▶ **What is expected**: Say how many of the lines below include the word "built". Only the number should be given.

Excerpted records Start Marker

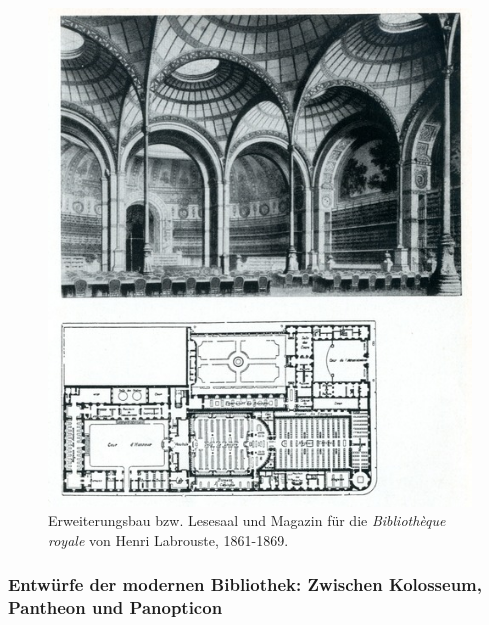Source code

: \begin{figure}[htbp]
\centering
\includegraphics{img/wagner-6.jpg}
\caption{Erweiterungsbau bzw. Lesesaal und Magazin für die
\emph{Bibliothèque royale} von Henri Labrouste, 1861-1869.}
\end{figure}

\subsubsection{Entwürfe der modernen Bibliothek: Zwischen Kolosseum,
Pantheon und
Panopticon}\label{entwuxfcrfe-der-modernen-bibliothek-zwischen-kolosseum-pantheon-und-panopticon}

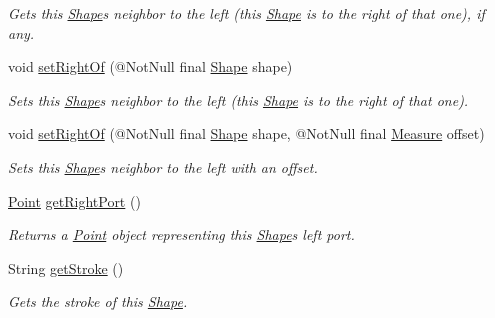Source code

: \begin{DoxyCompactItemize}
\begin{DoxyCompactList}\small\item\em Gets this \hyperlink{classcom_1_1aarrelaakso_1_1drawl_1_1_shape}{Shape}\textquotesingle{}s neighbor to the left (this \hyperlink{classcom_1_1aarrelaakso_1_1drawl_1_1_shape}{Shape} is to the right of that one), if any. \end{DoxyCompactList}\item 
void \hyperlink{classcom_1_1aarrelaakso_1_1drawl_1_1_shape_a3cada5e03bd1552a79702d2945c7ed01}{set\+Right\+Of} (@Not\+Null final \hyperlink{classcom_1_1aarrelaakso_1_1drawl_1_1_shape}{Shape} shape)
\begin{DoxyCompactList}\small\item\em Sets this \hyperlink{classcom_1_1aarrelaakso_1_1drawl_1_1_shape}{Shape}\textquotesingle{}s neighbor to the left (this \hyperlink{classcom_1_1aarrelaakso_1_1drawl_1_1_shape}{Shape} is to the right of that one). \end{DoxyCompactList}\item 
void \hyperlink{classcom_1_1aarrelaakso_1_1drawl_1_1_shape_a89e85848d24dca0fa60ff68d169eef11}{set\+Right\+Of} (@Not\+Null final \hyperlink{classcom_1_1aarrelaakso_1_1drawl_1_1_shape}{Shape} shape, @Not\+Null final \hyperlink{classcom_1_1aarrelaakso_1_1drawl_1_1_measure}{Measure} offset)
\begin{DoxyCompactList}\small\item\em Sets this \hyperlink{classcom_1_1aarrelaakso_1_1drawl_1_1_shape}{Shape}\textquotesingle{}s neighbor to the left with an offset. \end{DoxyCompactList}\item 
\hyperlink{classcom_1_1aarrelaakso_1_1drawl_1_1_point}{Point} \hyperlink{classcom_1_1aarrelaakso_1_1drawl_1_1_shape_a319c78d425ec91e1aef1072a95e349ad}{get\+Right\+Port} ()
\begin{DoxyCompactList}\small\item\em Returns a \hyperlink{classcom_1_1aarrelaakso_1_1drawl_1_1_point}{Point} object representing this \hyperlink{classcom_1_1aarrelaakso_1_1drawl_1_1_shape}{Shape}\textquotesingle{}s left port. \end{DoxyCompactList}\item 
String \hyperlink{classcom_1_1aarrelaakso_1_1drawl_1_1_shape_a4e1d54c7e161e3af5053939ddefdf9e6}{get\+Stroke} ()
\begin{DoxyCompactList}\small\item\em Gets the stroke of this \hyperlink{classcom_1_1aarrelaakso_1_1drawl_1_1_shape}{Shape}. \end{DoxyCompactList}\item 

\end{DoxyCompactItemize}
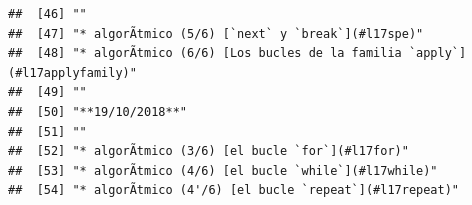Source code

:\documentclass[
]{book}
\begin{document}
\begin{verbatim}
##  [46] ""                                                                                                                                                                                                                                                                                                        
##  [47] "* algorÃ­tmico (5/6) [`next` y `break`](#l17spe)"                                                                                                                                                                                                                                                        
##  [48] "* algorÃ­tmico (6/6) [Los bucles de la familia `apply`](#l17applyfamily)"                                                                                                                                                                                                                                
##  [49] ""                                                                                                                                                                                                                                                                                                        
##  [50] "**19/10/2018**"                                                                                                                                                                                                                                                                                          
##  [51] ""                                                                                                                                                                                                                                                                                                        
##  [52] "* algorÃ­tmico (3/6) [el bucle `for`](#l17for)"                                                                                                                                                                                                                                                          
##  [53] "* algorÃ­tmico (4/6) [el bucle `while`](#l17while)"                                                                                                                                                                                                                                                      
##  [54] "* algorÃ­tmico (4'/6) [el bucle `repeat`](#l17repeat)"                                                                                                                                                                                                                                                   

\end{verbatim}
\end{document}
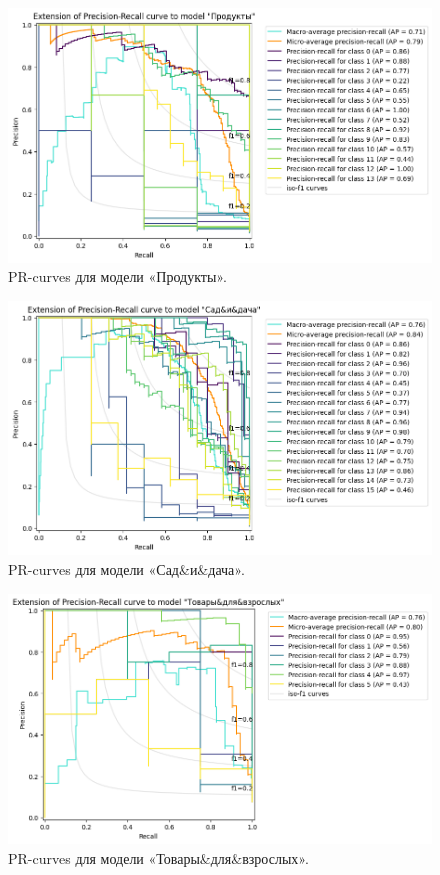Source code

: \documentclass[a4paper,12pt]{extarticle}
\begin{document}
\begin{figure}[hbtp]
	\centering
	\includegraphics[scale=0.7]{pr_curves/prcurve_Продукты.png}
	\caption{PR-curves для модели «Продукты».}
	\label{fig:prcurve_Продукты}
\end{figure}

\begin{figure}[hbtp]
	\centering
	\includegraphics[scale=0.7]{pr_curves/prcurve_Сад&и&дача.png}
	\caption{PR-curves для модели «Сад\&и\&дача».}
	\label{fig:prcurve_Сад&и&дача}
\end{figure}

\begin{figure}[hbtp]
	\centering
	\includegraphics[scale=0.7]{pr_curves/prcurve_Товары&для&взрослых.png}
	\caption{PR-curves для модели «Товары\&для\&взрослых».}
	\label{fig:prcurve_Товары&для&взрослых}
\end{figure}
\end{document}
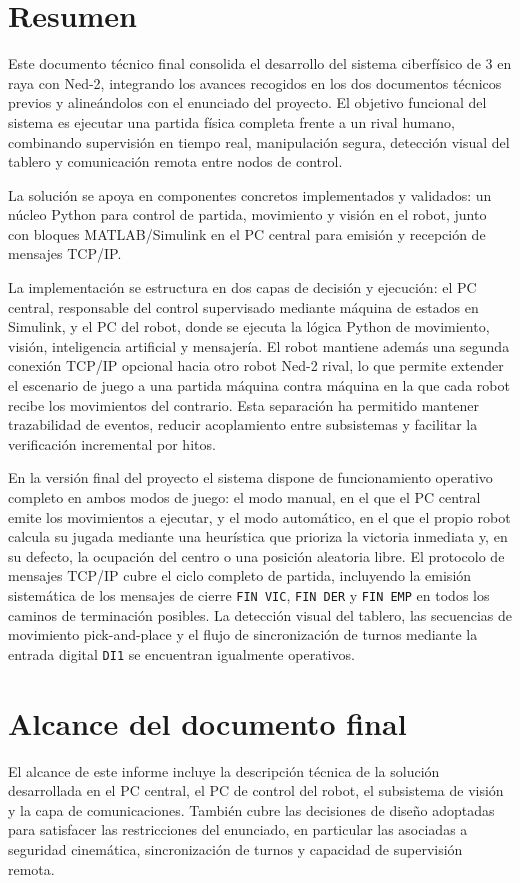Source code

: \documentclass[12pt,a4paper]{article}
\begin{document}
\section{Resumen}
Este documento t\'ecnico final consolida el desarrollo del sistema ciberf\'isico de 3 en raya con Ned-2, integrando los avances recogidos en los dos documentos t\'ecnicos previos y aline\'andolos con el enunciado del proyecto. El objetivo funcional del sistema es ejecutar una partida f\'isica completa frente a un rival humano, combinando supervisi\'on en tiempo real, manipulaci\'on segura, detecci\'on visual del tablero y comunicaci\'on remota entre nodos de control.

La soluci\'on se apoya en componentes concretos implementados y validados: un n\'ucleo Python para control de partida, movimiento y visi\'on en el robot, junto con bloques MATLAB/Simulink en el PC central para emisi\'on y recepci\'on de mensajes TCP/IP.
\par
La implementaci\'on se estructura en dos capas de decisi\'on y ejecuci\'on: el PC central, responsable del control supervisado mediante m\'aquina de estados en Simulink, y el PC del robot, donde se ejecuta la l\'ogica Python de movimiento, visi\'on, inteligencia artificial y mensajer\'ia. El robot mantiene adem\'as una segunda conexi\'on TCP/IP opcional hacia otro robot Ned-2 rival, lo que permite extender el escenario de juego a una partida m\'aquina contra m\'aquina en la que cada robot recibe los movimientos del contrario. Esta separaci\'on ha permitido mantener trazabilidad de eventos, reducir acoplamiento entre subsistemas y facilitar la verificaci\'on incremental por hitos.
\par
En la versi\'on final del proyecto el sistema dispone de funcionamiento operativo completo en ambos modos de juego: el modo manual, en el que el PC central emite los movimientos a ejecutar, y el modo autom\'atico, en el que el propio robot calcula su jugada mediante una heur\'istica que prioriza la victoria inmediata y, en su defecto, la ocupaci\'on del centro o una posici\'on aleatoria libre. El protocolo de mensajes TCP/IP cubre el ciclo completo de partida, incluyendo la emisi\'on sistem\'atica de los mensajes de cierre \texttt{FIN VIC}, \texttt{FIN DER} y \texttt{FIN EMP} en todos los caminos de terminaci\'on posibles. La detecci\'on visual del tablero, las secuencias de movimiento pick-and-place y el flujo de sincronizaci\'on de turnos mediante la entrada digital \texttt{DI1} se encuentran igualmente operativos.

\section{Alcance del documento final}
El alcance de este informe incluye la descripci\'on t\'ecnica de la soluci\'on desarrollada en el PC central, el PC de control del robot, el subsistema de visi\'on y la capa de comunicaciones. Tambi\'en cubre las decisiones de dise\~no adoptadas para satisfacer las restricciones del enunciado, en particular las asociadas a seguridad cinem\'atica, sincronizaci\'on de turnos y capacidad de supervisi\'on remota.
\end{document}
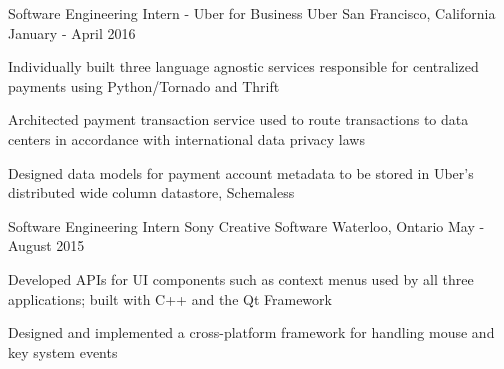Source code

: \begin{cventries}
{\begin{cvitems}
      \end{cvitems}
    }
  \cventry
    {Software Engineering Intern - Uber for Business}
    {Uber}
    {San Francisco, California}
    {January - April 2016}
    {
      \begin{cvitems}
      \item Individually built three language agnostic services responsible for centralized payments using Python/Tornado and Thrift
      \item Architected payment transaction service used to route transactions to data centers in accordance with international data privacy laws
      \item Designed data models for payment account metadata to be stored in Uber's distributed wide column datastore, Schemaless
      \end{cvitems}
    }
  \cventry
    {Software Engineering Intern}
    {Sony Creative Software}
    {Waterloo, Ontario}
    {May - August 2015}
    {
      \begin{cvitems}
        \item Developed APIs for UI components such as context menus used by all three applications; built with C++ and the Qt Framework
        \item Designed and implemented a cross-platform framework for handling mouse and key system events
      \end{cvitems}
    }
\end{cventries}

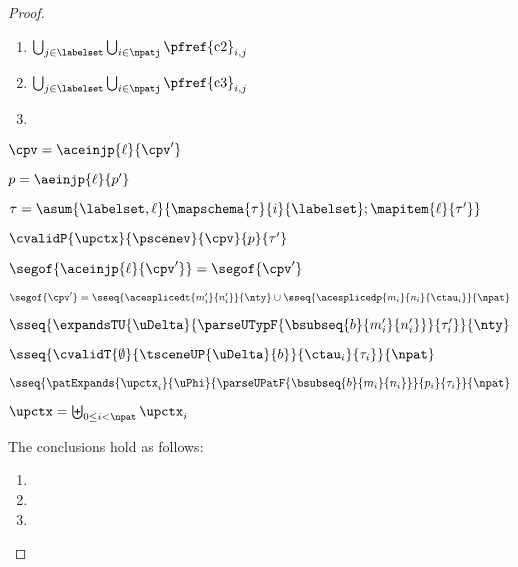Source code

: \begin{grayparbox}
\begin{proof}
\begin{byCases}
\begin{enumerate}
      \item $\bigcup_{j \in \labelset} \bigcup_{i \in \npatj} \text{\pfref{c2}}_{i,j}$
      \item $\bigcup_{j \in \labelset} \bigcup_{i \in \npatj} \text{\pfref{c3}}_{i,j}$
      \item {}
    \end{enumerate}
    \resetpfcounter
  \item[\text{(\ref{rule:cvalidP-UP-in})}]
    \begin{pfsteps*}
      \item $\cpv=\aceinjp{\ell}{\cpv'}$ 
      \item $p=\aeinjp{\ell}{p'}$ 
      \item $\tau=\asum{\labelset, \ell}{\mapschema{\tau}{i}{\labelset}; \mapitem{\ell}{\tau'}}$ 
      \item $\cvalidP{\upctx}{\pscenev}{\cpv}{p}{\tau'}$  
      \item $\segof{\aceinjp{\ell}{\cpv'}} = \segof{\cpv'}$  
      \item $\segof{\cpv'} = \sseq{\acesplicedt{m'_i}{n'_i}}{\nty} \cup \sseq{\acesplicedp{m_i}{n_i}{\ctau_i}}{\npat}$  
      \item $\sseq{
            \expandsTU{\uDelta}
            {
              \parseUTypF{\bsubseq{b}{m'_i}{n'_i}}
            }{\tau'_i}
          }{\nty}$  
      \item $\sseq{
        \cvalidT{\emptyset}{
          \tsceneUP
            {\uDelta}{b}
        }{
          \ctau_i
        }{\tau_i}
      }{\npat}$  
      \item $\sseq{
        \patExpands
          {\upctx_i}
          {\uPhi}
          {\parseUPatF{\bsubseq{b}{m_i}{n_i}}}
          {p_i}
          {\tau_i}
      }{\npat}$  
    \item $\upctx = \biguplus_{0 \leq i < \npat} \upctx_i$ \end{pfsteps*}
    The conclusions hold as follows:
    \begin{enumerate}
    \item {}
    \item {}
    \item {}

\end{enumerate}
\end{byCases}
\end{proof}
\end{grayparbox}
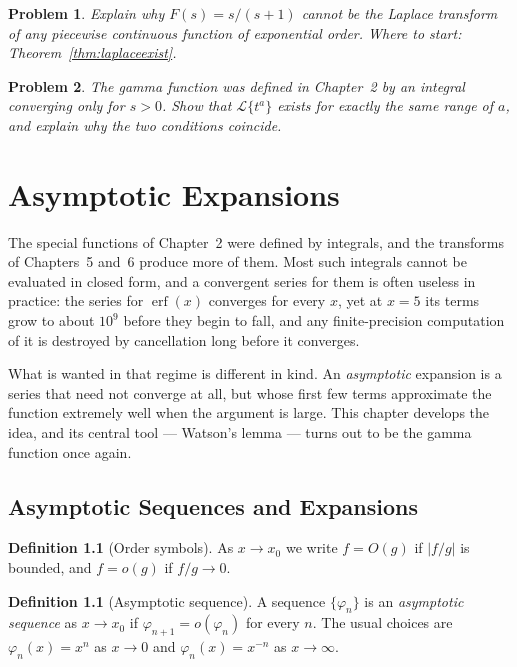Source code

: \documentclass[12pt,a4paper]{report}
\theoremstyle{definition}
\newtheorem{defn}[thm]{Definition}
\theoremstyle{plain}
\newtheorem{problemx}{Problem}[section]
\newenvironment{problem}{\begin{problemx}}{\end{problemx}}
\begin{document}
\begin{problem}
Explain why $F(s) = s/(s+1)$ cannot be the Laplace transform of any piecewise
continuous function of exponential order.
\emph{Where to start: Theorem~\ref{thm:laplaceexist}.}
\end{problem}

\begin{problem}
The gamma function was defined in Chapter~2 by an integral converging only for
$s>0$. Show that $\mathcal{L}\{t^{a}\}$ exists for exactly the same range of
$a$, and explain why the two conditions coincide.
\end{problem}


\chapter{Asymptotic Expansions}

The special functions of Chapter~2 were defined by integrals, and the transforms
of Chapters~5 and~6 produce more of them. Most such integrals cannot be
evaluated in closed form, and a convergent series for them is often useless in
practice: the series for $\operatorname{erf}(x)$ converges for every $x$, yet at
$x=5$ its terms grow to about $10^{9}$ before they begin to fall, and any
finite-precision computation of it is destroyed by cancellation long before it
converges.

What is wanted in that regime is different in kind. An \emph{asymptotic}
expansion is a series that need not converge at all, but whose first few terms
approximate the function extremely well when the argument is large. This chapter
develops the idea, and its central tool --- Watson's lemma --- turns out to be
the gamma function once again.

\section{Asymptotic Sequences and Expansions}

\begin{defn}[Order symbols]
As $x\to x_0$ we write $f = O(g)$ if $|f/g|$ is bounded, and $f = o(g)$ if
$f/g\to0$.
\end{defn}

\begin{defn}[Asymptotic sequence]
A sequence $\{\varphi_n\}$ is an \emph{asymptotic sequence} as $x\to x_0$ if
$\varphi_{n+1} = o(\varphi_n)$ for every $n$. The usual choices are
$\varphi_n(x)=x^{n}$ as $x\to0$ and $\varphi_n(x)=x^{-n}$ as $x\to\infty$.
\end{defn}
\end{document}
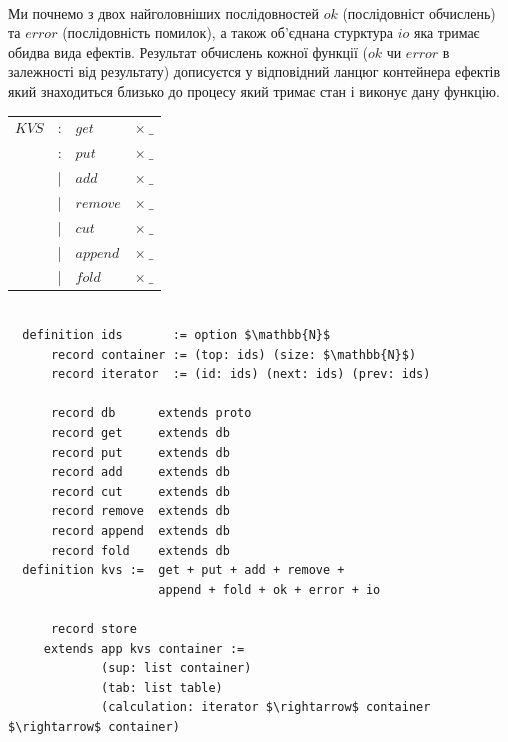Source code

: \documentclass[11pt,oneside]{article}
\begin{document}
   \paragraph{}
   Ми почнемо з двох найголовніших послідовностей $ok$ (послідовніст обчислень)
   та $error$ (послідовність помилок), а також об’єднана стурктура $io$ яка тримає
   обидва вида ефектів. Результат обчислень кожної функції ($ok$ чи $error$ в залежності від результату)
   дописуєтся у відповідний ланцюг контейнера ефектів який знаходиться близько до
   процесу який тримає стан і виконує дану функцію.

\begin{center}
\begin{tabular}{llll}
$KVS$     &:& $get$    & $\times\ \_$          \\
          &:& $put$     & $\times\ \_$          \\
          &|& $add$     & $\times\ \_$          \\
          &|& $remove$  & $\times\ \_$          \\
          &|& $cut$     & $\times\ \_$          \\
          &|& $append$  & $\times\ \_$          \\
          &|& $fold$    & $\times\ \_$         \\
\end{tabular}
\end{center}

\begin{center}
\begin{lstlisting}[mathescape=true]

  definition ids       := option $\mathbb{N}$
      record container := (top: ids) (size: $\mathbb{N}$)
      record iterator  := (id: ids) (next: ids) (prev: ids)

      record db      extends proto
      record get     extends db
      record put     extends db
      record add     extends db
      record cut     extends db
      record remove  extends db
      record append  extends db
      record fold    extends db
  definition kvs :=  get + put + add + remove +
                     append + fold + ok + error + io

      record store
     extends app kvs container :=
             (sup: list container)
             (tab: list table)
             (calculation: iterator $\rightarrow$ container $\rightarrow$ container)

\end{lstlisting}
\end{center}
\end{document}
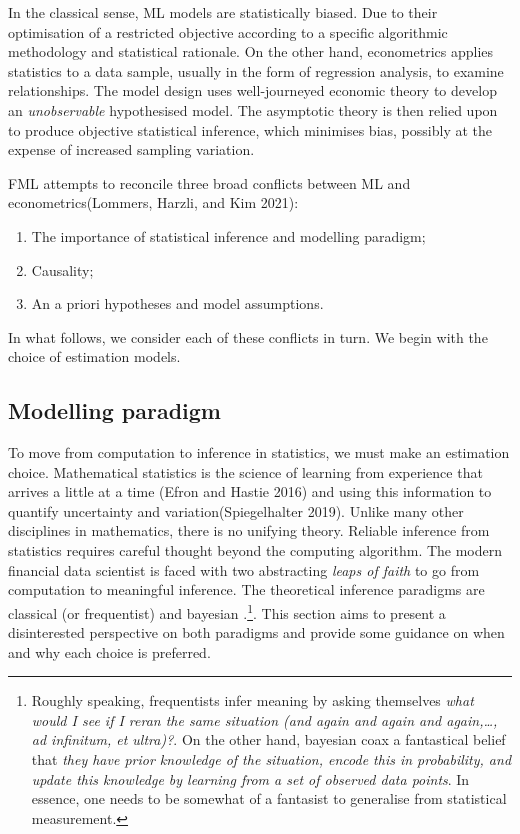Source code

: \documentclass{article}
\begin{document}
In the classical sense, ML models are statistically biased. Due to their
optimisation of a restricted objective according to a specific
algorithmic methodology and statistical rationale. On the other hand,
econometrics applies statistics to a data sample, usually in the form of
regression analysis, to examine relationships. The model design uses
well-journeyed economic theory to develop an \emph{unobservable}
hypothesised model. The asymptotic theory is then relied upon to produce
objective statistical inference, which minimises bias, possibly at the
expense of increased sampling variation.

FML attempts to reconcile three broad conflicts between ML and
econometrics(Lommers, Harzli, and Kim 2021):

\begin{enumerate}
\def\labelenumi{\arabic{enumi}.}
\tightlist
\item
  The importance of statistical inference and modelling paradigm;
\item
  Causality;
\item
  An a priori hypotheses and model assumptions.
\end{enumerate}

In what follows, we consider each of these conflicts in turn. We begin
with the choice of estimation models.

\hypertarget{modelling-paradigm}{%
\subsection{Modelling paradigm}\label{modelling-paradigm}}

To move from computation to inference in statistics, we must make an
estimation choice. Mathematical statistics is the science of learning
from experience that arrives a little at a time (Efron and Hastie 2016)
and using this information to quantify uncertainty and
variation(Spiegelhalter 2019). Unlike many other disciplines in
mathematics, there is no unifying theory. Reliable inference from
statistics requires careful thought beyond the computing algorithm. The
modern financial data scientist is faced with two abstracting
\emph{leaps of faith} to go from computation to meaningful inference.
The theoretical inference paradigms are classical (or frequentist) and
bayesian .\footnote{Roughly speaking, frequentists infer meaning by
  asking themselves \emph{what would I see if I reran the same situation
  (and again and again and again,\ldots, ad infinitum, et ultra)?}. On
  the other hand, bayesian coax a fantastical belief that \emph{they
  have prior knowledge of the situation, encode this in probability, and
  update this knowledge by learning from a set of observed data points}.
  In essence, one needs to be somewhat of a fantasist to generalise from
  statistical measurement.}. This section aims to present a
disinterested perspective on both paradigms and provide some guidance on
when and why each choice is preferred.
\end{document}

Excerpted records End Marker

▶ **Response area**: 2